Nepal’s deadliest monsoon in recent times
This year’s monsoon season has been disastrous for Nepal, in the past two months 301 people have been killed in landslides all over the country. The death toll has now overtaken 2018 during which 292 people were killed in landlsides.
The worst-hit has been Sindhupalchok district, which has seen its most grievous loss of life since the 2015 earthquakes which killed 3,570 people. This was the district with the highest death toll with 40% of all fatalities.
Sindhupalchok received a doubly whammy: first from the 7.8M quake on 25 April 2015, and then the 7.3 aftershock on 12 May. Eighty percent of all homes in the district were destroyed.
The deadliest landslide in Nepal this year was in Lidi of Sindhupalchok, where a landslide on the night of 14 August sliced through the village killing at least 36 people. Twenty-two bodies have been retrieved so far, the others are presume buried under the rubble.
Most of the houses had been destroyed in the 2015 earthquakes, and had only recently been rebuilt with government grants. The villagers killed were all from the Tamang community, who represented a third of all fatalities in the 2015 earthquakes as well.
Ward officials in Lidi said they had sent a written appeal to the district administration a week before the landslide asking for the village to be relocated because of the danger of landslide. Engineers from the National Reconstruction Authority (NRA) had included the village in a Category 1 list of villages vulnerable to landslides.
However, the NRA has said the landslide occurred because of inappropriate drainage in the terrain above the village.

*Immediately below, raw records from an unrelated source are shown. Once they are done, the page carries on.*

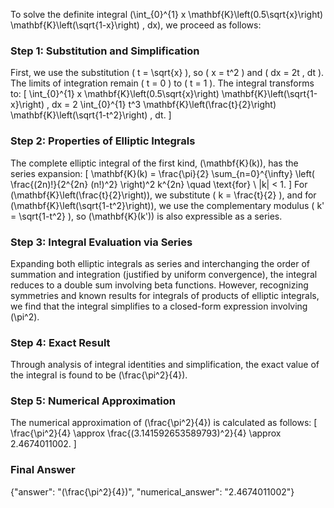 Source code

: 
To solve the definite integral \(\int_{0}^{1} x \mathbf{K}\left(0.5\sqrt{x}\right) \mathbf{K}\left(\sqrt{1-x}\right) \, dx\), we proceed as follows:


### Step 1: Substitution and Simplification
First, we use the substitution \( t = \sqrt{x} \), so \( x = t^2 \) and \( dx = 2t \, dt \). The limits of integration remain \( t = 0 \) to \( t = 1 \). The integral transforms to:
\[
\int_{0}^{1} x \mathbf{K}\left(0.5\sqrt{x}\right) \mathbf{K}\left(\sqrt{1-x}\right) \, dx = 2 \int_{0}^{1} t^3 \mathbf{K}\left(\frac{t}{2}\right) \mathbf{K}\left(\sqrt{1-t^2}\right) \, dt.
\]


### Step 2: Properties of Elliptic Integrals
The complete elliptic integral of the first kind, \(\mathbf{K}(k)\), has the series expansion:
\[
\mathbf{K}(k) = \frac{\pi}{2} \sum_{n=0}^{\infty} \left( \frac{(2n)!}{2^{2n} (n!)^2} \right)^2 k^{2n} \quad \text{for} \ |k| < 1.
\]
For \(\mathbf{K}\left(\frac{t}{2}\right)\), we substitute \( k = \frac{t}{2} \), and for \(\mathbf{K}\left(\sqrt{1-t^2}\right)\), we use the complementary modulus \( k' = \sqrt{1-t^2} \), so \(\mathbf{K}(k')\) is also expressible as a series.


### Step 3: Integral Evaluation via Series
Expanding both elliptic integrals as series and interchanging the order of summation and integration (justified by uniform convergence), the integral reduces to a double sum involving beta functions. However, recognizing symmetries and known results for integrals of products of elliptic integrals, we find that the integral simplifies to a closed-form expression involving \(\pi^2\).


### Step 4: Exact Result
Through analysis of integral identities and simplification, the exact value of the integral is found to be \(\frac{\pi^2}{4}\).


### Step 5: Numerical Approximation
The numerical approximation of \(\frac{\pi^2}{4}\) is calculated as follows:
\[
\frac{\pi^2}{4} \approx \frac{(3.141592653589793)^2}{4} \approx 2.4674011002.
\]


### Final Answer
{"answer": "\(\frac{\pi^2}{4}\)", "numerical_answer": "2.4674011002"} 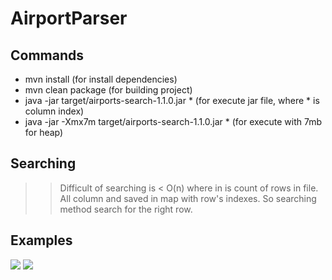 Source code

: # AirportParser

## Commands

 - mvn install (for install dependencies)
 - mvn clean package (for building project)
 - java -jar target/airports-search-1.1.0.jar * (for execute jar file, where * is column index)
 - java -jar -Xmx7m target/airports-search-1.1.0.jar * (for execute with 7mb for heap)

## Searching
>> Difficult of searching is < O(n) where
>> in is count of rows in file.
>> All column and saved in map with row's indexes.
>> So searching method search for the right row.

## Examples

![](https://github.com/SsDp812/AirportParser/example1.png)
![](https://github.com/SsDp812/AirportParser/example2.png)
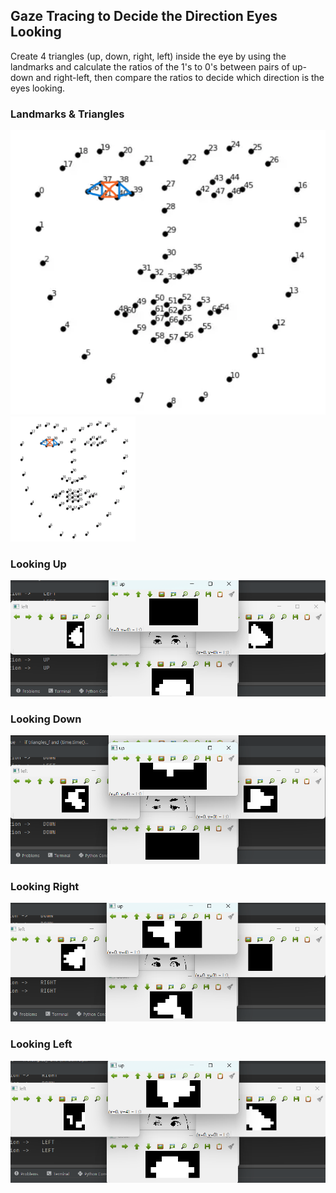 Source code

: 
## Gaze Tracing to Decide the Direction Eyes Looking

Create 4 triangles (up, down, right, left) inside the eye by using the landmarks  and calculate the ratios of the 1's to 0's between pairs of up-down and right-left, then compare the ratios to decide which direction is the eyes looking.

### Landmarks & Triangles

![App Screenshot](https://github.com/feysahin/Gaze-Tracing/blob/main/images/landmarks.png)
<img src="https://github.com/feysahin/Gaze-Tracing/blob/main/images/landmarks.png" width="200" height="200">

### Looking Up

![App Screenshot](https://github.com/feysahin/Gaze-Tracing/blob/main/images/up.png)

### Looking Down

![App Screenshot](https://github.com/feysahin/Gaze-Tracing/blob/main/images/down.png)

### Looking Right

![App Screenshot](https://github.com/feysahin/Gaze-Tracing/blob/main/images/right.png)

### Looking Left

![App Screenshot](https://github.com/feysahin/Gaze-Tracing/blob/main/images/left.png)
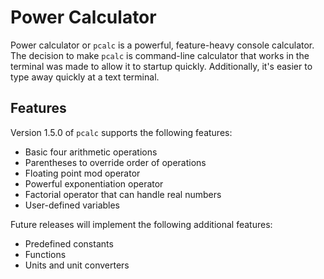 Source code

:# Power Calculator

Power calculator or `pcalc` is a powerful, feature-heavy console calculator. The
decision to make `pcalc` is command-line calculator that works in the terminal
was made to allow it to startup quickly. Additionally, it's easier to type away
quickly at a text terminal.

## Features

Version 1.5.0 of `pcalc` supports the following features:

* Basic four arithmetic operations
* Parentheses to override order of operations
* Floating point mod operator
* Powerful exponentiation operator
* Factorial operator that can handle real numbers
* User-defined variables

Future releases will implement the following additional features:

* Predefined constants
* Functions
* Units and unit converters
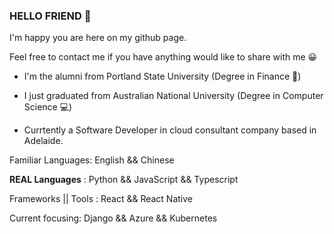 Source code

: ### HELLO FRIEND 👋

I'm happy you are here on my github page. 

Feel free to contact me if you have anything would like to share with me 😀

- I'm the alumni from Portland State University (Degree in Finance 🏦)

- I just graduated from Australian National University (Degree in Computer Science 💻)

- Currtently a Software Developer in cloud consultant company based in Adelaide. 

Familiar Languages: English && Chinese

**REAL Languages** : Python && JavaScript && Typescript

Frameworks || Tools : React && React Native

Current focusing: Django && Azure && Kubernetes







<!--
**yen311/yen311** is a ✨ _special_ ✨ repository because its `README.md` (this file) appears on your GitHub profile.

Here are some ideas to get you started:

- 🔭 I’m currently working on ...
- 🌱 I’m currently learning ...
- 👯 I’m looking to collaborate on ...
- 🤔 I’m looking for help with ...
- 💬 Ask me about ...
- 📫 How to reach me: ...
- 😄 Pronouns: ...
- ⚡ Fun fact: ...
-->
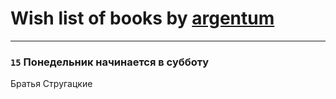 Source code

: # Wish list of books by [argentum](https://plus.google.com/+AlexandraPoliakova)
---

### `15` Понедельник начинается в субботу
Братья Стругацкие

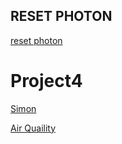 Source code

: 
## RESET PHOTON
[reset photon](https://docs.particle.io/tutorials/device-os/led/core/#safe-mode)

# Project4

[Simon](https://particle.hackster.io/Dumky/simon-game-for-particle-internet-button-3a94e6)

[Air Quaility](https://particle.hackster.io/00b/air-quality-index-monitoring-with-photon-internet-button-f6e987)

“The post-earthquake survey did say the village was at risk, but engineers had concluded that there was no need to relocate,” said the NRA’S Chandra Bahadur Shrestha. “They had suggested that an embankment wall be created to deflect a possible landslide.”

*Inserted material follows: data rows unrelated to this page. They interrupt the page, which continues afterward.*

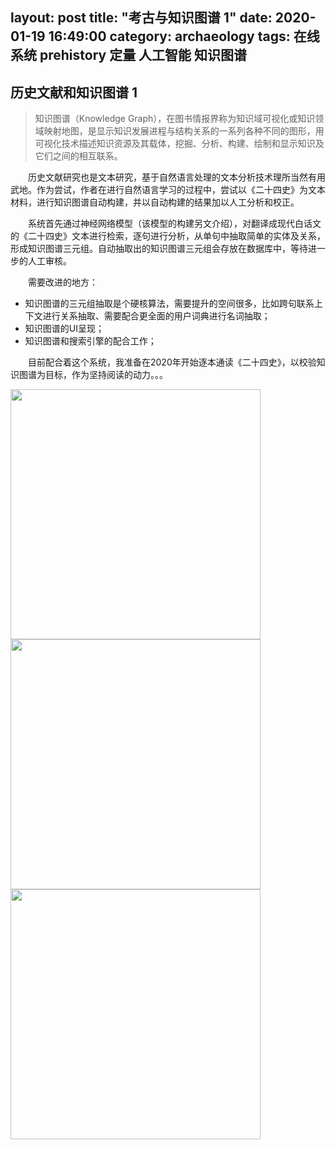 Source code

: layout: post
title: "考古与知识图谱 1"
date: 2020-01-19 16:49:00
category: archaeology
tags: 在线系统 prehistory 定量 人工智能 知识图谱
---

## 历史文献和知识图谱 1

> 知识图谱（Knowledge Graph），在图书情报界称为知识域可视化或知识领域映射地图，是显示知识发展进程与结构关系的一系列各种不同的图形，用可视化技术描述知识资源及其载体，挖掘、分析、构建、绘制和显示知识及它们之间的相互联系。

  
&emsp;&emsp;历史文献研究也是文本研究，基于自然语言处理的文本分析技术理所当然有用武地。作为尝试，作者在进行自然语言学习的过程中，尝试以《二十四史》为文本材料，进行知识图谱自动构建，并以自动构建的结果加以人工分析和校正。

&emsp;&emsp;系统首先通过神经网络模型（该模型的构建另文介绍），对翻译成现代白话文的《二十四史》文本进行检索，逐句进行分析，从单句中抽取简单的实体及关系，形成知识图谱三元组。自动抽取出的知识图谱三元组会存放在数据库中，等待进一步的人工审核。

&emsp;&emsp;需要改进的地方：
* 知识图谱的三元组抽取是个硬核算法，需要提升的空间很多，比如跨句联系上下文进行关系抽取、需要配合更全面的用户词典进行名词抽取；
* 知识图谱的UI呈现；
* 知识图谱和搜索引擎的配合工作；

&emsp;&emsp;目前配合着这个系统，我准备在2020年开始逐本通读《二十四史》，以校验知识图谱为目标，作为坚持阅读的动力。。。


<img width="400" height="400" style="align: center;" src="https://caimmy.github.io/img/202001/kn_sel1.jpg">


<img width="400" height="400" style="align: center;" src="https://caimmy.github.io/img/202001/kn_sel2.jpg">

<img width="400" height="400" style="align: center;" src="https://caimmy.github.io/img/202001/kn_sel3.jpg"> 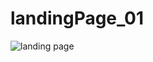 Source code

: # landingPage_01
![landing page](https://github.com/pavi-shade/landingPage_01/assets/154609349/91d46066-9ffb-4757-b319-9527d4233932)
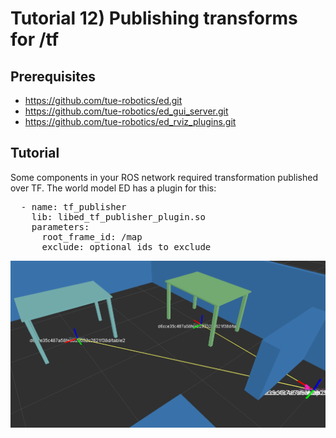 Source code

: # Tutorial 12) Publishing transforms for /tf

## Prerequisites

- https://github.com/tue-robotics/ed.git
- https://github.com/tue-robotics/ed_gui_server.git
- https://github.com/tue-robotics/ed_rviz_plugins.git

## Tutorial

Some components in your ROS network required transformation published over TF. The world model ED has a plugin for this:

<pre>
  - name: tf_publisher
    lib: libed_tf_publisher_plugin.so
    parameters:
      root_frame_id: /map
      exclude: optional_ids_to_exclude
</pre>

![tf](img/tf.png)
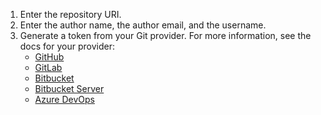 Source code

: 1. Enter the repository URI.
1. Enter the author name, the author email, and the username.
1. Generate a token from your Git provider. For more information, see the docs for your provider:
    * [GitHub](https://docs.github.com/github/authenticating-to-github/creating-a-personal-access-token)
    * [GitLab](https://docs.gitlab.com/ee/user/profile/personal_access_tokens.html)
    * [Bitbucket](https://support.atlassian.com/bitbucket-cloud/docs/app-passwords/)
    * [Bitbucket Server](https://confluence.atlassian.com/bitbucketserver/personal-access-tokens-939515499.html)
    * [Azure DevOps](https://docs.microsoft.com/en-us/azure/devops/organizations/accounts/use-personal-access-tokens-to-authenticate) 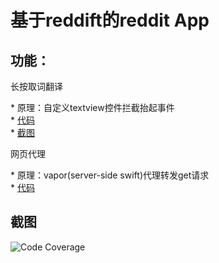 

# 基于reddift的reddit App 

## 功能：

长按取词翻译  

* 原理：自定义textview控件拦截抬起事件  
* [代码](https://github.com/certainly/UZTextView)  
* [截图](http://i.imgur.com/eECxWm4.gifv)


网页代理 

* 原理：vapor(server-side swift)代理转发get请求    
* [代码](https://github.com/certainly/CustomRedditVaporServer)
  


## 截图  
<img src="http://i.imgur.com/N2USvWz.gif" alt="Code Coverage">
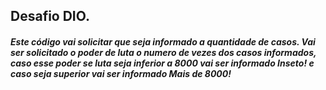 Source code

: ## Desafio DIO.

##### Este código vai solicitar que seja informado a quantidade de casos. Vai ser solicitado o poder de luta o numero de vezes dos casos informados, caso esse poder se luta seja inferior a 8000 vai ser informado Inseto! e caso seja superior vai ser informado Mais de 8000! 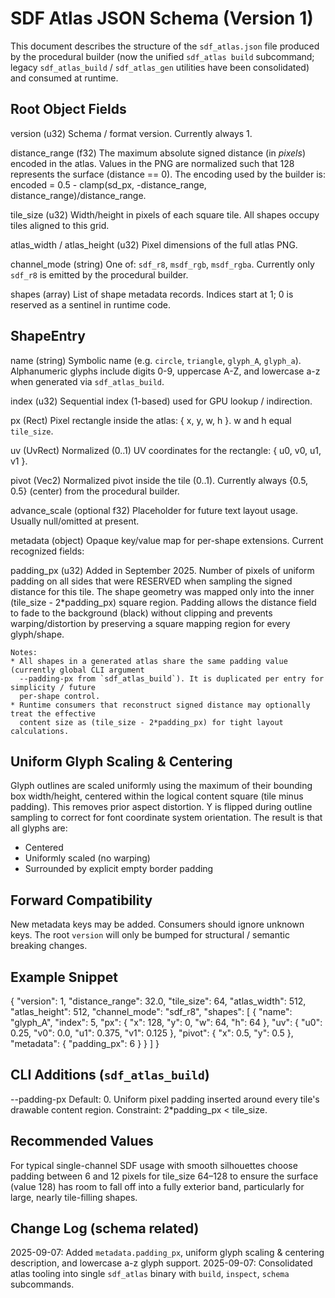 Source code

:SDF Atlas JSON Schema (Version 1)
=================================

This document describes the structure of the `sdf_atlas.json` file produced by the procedural
builder (now the unified `sdf_atlas build` subcommand; legacy `sdf_atlas_build` / `sdf_atlas_gen`
utilities have been consolidated) and consumed at runtime.

Root Object Fields
------------------
version (u32)
  Schema / format version. Currently always 1.

distance_range (f32)
  The maximum absolute signed distance (in *pixels*) encoded in the atlas. Values in the PNG are
  normalized such that 128 represents the surface (distance == 0). The encoding used by the
  builder is: encoded = 0.5 - clamp(sd_px, -distance_range, distance_range)/distance_range.

tile_size (u32)
  Width/height in pixels of each square tile. All shapes occupy tiles aligned to this grid.

atlas_width / atlas_height (u32)
  Pixel dimensions of the full atlas PNG.

channel_mode (string)
  One of: `sdf_r8`, `msdf_rgb`, `msdf_rgba`. Currently only `sdf_r8` is emitted by the procedural builder.

shapes (array<ShapeEntry>)
  List of shape metadata records. Indices start at 1; 0 is reserved as a sentinel in runtime code.

ShapeEntry
----------
name (string)
  Symbolic name (e.g. `circle`, `triangle`, `glyph_A`, `glyph_a`). Alphanumeric glyphs include
  digits 0-9, uppercase A-Z, and lowercase a-z when generated via `sdf_atlas_build`.

index (u32)
  Sequential index (1-based) used for GPU lookup / indirection.

px (Rect)
  Pixel rectangle inside the atlas: { x, y, w, h }. w and h equal `tile_size`.

uv (UvRect)
  Normalized (0..1) UV coordinates for the rectangle: { u0, v0, u1, v1 }.

pivot (Vec2)
  Normalized pivot inside the tile (0..1). Currently always {0.5, 0.5} (center) from the procedural builder.

advance_scale (optional f32)
  Placeholder for future text layout usage. Usually null/omitted at present.

metadata (object)
  Opaque key/value map for per-shape extensions. Current recognized fields:

  padding_px (u32)
    Added in September 2025. Number of pixels of uniform padding on all sides that were RESERVED
    when sampling the signed distance for this tile. The shape geometry was mapped only into the
    inner (tile_size - 2*padding_px) square region. Padding allows the distance field to fade to
    the background (black) without clipping and prevents warping/distortion by preserving a square
    mapping region for every glyph/shape.

    Notes:
    * All shapes in a generated atlas share the same padding value (currently global CLI argument
      --padding-px from `sdf_atlas_build`). It is duplicated per entry for simplicity / future
      per-shape control.
    * Runtime consumers that reconstruct signed distance may optionally treat the effective
      content size as (tile_size - 2*padding_px) for tight layout calculations.

Uniform Glyph Scaling & Centering
---------------------------------
Glyph outlines are scaled uniformly using the maximum of their bounding box width/height, centered
within the logical content square (tile minus padding). This removes prior aspect distortion.
Y is flipped during outline sampling to correct for font coordinate system orientation. The result
is that all glyphs are:
  * Centered
  * Uniformly scaled (no warping)
  * Surrounded by explicit empty border padding

Forward Compatibility
---------------------
New metadata keys may be added. Consumers should ignore unknown keys. The root `version` will only
be bumped for structural / semantic breaking changes.

Example Snippet
---------------
{
  "version": 1,
  "distance_range": 32.0,
  "tile_size": 64,
  "atlas_width": 512,
  "atlas_height": 512,
  "channel_mode": "sdf_r8",
  "shapes": [
    {
      "name": "glyph_A",
      "index": 5,
      "px": { "x": 128, "y": 0, "w": 64, "h": 64 },
      "uv": { "u0": 0.25, "v0": 0.0, "u1": 0.375, "v1": 0.125 },
      "pivot": { "x": 0.5, "y": 0.5 },
      "metadata": { "padding_px": 6 }
    }
  ]
}

CLI Additions (`sdf_atlas_build`)
---------------------------------
--padding-px <u32>
  Default: 0. Uniform pixel padding inserted around every tile's drawable content region.
  Constraint: 2*padding_px < tile_size.

Recommended Values
------------------
For typical single-channel SDF usage with smooth silhouettes choose padding between 6 and 12 pixels
for tile_size 64–128 to ensure the surface (value 128) has room to fall off into a fully exterior
band, particularly for large, nearly tile-filling shapes.

Change Log (schema related)
---------------------------
2025-09-07: Added `metadata.padding_px`, uniform glyph scaling & centering description, and lowercase a-z glyph support.
2025-09-07: Consolidated atlas tooling into single `sdf_atlas` binary with `build`, `inspect`, `schema` subcommands.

Shrestha said water was seeping through cracks that had appeared during the earthquakes, and there was no proper system to drain the water to the nearby stream. “The landslide occurred because the local government did not take steps to drain the water,” Shrestha added.

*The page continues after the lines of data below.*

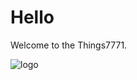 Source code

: # Hello
Welcome to the Things7771.

![logo](https://github.com/Things7771/Things7771/assets/174328589/804d8b1e-c3d2-405d-956e-c626ac9aa378)
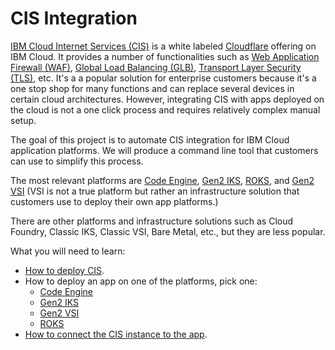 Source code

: # CIS Integration

[IBM Cloud Internet Services (CIS)](https://cloud.ibm.com/catalog/services/internet-services) is a white labeled [Cloudflare](https://en.wikipedia.org/wiki/Cloudflare) offering on IBM Cloud. It provides a number of functionalities such as [Web Application Firewall (WAF)](https://cloud.ibm.com/docs/cis?topic=cis-waf-q-and-a), [Global Load Balancing (GLB)](https://cloud.ibm.com/docs/cis?topic=cis-global-load-balancer-glb-concepts), [Transport Layer Security (TLS)](https://en.wikipedia.org/wiki/Transport_Layer_Security), etc. It's a a popular solution for enterprise customers because it's a one stop shop for many functions and can replace several devices in certain cloud architectures. However, integrating CIS with apps deployed on the cloud is not a one click process and requires relatively complex manual setup.

The goal of this project is to automate CIS integration for IBM Cloud application platforms. We will produce a command line tool that customers can use to simplify this process.

The most relevant platforms are [Code Engine](https://www.ibm.com/cloud/code-engine), [Gen2 IKS](https://www.ibm.com/cloud/kubernetes-service), [ROKS](https://www.openshift.com/products/kubernetes-engine), and [Gen2 VSI](https://ibm.github.io/cloud-enterprise-examples/deploy-vsi/content-overview/) (VSI is not a true platform but rather an infrastructure solution that customers use to deploy their own app platforms.)

There are other platforms and infrastructure solutions such as Cloud Foundry, Classic IKS, Classic VSI, Bare Metal, etc., but they are less popular.

What you will need to learn:

* [How to deploy CIS](https://cloud.ibm.com/docs/cis?topic=cis-getting-started).
* How to deploy an app on one of the platforms, pick one:
  * [Code Engine](https://ibm-cloudplatform.slack.com/archives/C01MHQ3MUF4/p1613432390005800)
  * [Gen2 IKS](https://ibm.github.io/kube101/)
  * [Gen2 VSI](https://cloud.ibm.com/docs/solution-tutorials?topic=solution-tutorials-vpc-app-deploy)
  * [ROKS](https://cloud.ibm.com/docs/openshift)
* [How to connect the CIS instance to the app](https://cloud.ibm.com/docs/cis?topic=solution-tutorials-multi-region-k8s-cis).
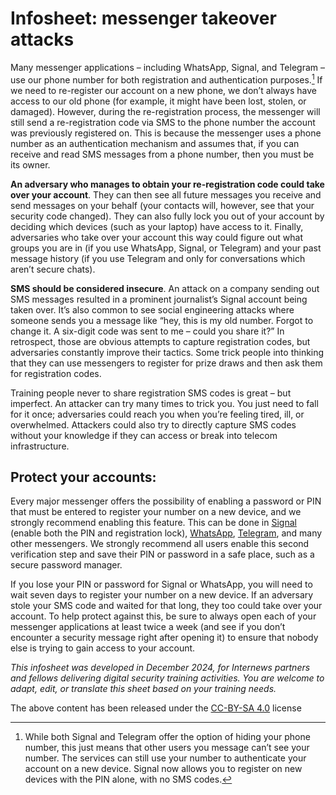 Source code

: # Infosheet: messenger takeover attacks

Many messenger applications – including WhatsApp, Signal, and Telegram – use our phone number for both registration and authentication purposes.[^1] If we need to re-register our account on a new phone, we don’t always have access to our old phone (for example, it might have been lost, stolen, or damaged). However, during the re-registration process, the messenger will still send a re-registration code via SMS to the phone number the account was previously registered on. This is because the messenger uses a phone number as an authentication mechanism and assumes that, if you can receive and read SMS messages from a phone number, then you must be its owner.

**An adversary who manages to obtain your re-registration code could take over your account**. They can then see all future messages you receive and send messages on your behalf (your contacts will, however, see that your security code changed). They can also fully lock you out of your account by deciding which devices (such as your laptop) have access to it. Finally, adversaries who take over your account this way could figure out what groups you are in (if you use WhatsApp, Signal, or Telegram) and your past message history (if you use Telegram and only for conversations which aren’t secure chats).

**SMS should be considered insecure**. An attack on a company sending out SMS messages resulted in a prominent journalist’s Signal account being taken over. It’s also common to see social engineering attacks where someone sends you a message like “hey, this is my old number. Forgot to change it. A six-digit code was sent to me – could you share it?” In retrospect, those are obvious attempts to capture registration codes, but adversaries constantly improve their tactics. Some trick people into thinking that they can use messengers to register for prize draws and then ask them for registration codes.

Training people never to share registration SMS codes is great – but imperfect. An attacker can try many times to trick you. You just need to fall for it once; adversaries could reach you when you’re feeling tired, ill, or overwhelmed. Attackers could also try to directly capture SMS codes without your knowledge if they can access or break into telecom infrastructure.

## Protect your accounts:

Every major messenger offers the possibility of enabling a password or PIN that must be entered to register your number on a new device, and we strongly recommend enabling this feature. This can be done in [Signal](https://support.signal.org/hc/en-us/articles/360007059792-Signal-PIN) (enable both the PIN and registration lock), [WhatsApp](https://faq.whatsapp.com/506595211487528), [Telegram](https://support.signal.org/hc/en-us/articles/360007059792-Signal-PIN), and many other messengers. We strongly recommend all users enable this second verification step and save their PIN or password in a safe place, such as a secure password manager.

If you lose your PIN or password for Signal or WhatsApp, you will need to wait seven days to register your number on a new device. If an adversary stole your SMS code and waited for that long, they too could take over your account. To help protect against this, be sure to always open each of your messenger applications at least twice a week (and see if you don’t encounter a security message right after opening it) to ensure that nobody else is trying to gain access to your account.

*This infosheet was developed in December 2024, for Internews partners and fellows delivering digital security training activities. You are welcome to adapt, edit, or translate this sheet based on your training needs.*

[^1]: While both Signal and Telegram offer the option of hiding your phone number, this just means that other users you message can’t see your number. The services can still use your number to authenticate your account on a new device. Signal now allows you to register on new devices with the PIN alone, with no SMS codes.

The above content has been released under the [CC-BY-SA 4.0](https://creativecommons.org/licenses/by-sa/4.0/) license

Geologists point our several factors for this year’s monsoon being so deadly. Heavy pre-monsoon showers had already saturated the top soil on steep slopes when the main rains arrived in mid-June. The monsoon itself has been more vigorous than usual with precipitation 30% above average in most places.
In additional there has been haphazard and poorly engineered road construction, which has disturbed drainage on slopes. The landslide and flood on tributaries of the Bhote Kosi that killed 23 in Jambu village of Sindhupalchok in June started out as a slope failure next to a newly-built road.
Heavy rainfall and roads have made the slopes already destabilised by the earthquakes five years ago even more fragile. Sixty-six of Nepal’s 77 districts have been affected this year by landslides and floods, and the worst-hit is Sindhupalchok, east of Kathmandu.
One year before the earthquakes, the district suffered a massive landslide that wiped out three villages near Jure and blocked the Bhote Kosi River, killing 145 people and causing huge damage to roads, bridges and hydropower plants.
Myagdi in central Nepal has also been badly hit, with three landslides on 10 July killing 27 people. Tanahu and Parbat districts have also suffered numerous landslides.
Landslide in Myagdi in central Nepal.
“There is light to moderate rain forecast for the rest of the week, but because the slopes are already saturated the danger of landlisdes will persist throughout Augusts,” says meteorologist Shanti Kandel.
She adds: “There is a low pressure system over the Bay of Bengal that is moving northwestwards and this could bring more rain later this week.”
The NRA has listed 4,829 settlements in the 14 districts affected by the 2015 earthquakes that are in high risk zones, and although the landslide risk has been mitigated in most of them, 500 villages are still in vulnerable slopes.
It says villages on slopes more than 30 degrees are relocated, but even in villages with gentler gradient irrigation water and storm drainage needs to be properly managed to reduce landslide risk.